> **Your task**
Please return every line from the entries that has the string "Papers" in it.

> **Data**
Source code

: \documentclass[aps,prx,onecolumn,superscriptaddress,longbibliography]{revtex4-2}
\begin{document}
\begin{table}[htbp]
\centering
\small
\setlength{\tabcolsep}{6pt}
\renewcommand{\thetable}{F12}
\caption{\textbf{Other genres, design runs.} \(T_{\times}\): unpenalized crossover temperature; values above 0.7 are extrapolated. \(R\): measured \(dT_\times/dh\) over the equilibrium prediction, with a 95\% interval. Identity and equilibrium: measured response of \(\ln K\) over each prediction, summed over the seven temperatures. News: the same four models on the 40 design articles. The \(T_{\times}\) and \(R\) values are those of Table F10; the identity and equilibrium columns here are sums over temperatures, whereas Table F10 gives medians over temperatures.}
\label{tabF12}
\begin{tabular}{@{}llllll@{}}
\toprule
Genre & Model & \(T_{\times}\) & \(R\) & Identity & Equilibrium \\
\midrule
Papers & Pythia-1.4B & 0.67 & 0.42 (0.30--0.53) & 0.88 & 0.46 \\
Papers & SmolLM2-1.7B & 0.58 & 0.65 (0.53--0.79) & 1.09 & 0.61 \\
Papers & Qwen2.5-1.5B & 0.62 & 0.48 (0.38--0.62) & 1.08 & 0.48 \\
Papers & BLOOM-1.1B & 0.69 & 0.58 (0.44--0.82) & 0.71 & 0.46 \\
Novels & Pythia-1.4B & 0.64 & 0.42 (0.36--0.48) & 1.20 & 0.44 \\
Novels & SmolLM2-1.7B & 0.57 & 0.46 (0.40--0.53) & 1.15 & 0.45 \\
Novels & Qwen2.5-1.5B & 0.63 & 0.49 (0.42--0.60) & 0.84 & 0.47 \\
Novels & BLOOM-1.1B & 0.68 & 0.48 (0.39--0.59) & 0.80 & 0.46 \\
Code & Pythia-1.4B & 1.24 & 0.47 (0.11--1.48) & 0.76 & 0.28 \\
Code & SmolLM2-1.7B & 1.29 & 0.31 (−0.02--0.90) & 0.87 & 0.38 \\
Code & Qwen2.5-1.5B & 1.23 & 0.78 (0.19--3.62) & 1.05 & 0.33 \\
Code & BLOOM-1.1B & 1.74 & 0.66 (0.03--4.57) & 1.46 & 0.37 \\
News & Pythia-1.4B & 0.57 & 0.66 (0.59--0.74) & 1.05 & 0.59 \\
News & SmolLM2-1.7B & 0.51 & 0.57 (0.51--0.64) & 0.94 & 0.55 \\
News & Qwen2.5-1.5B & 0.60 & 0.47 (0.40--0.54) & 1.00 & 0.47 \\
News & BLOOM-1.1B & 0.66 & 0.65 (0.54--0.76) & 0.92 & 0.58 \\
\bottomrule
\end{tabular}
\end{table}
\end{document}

> **Task result**
Papers & Pythia-1.4B & 0.67 & 0.42 (0.30--0.53) & 0.88 & 0.46 \\
Papers & SmolLM2-1.7B & 0.58 & 0.65 (0.53--0.79) & 1.09 & 0.61 \\
Papers & Qwen2.5-1.5B & 0.62 & 0.48 (0.38--0.62) & 1.08 & 0.48 \\
Papers & BLOOM-1.1B & 0.69 & 0.58 (0.44--0.82) & 0.71 & 0.46 \\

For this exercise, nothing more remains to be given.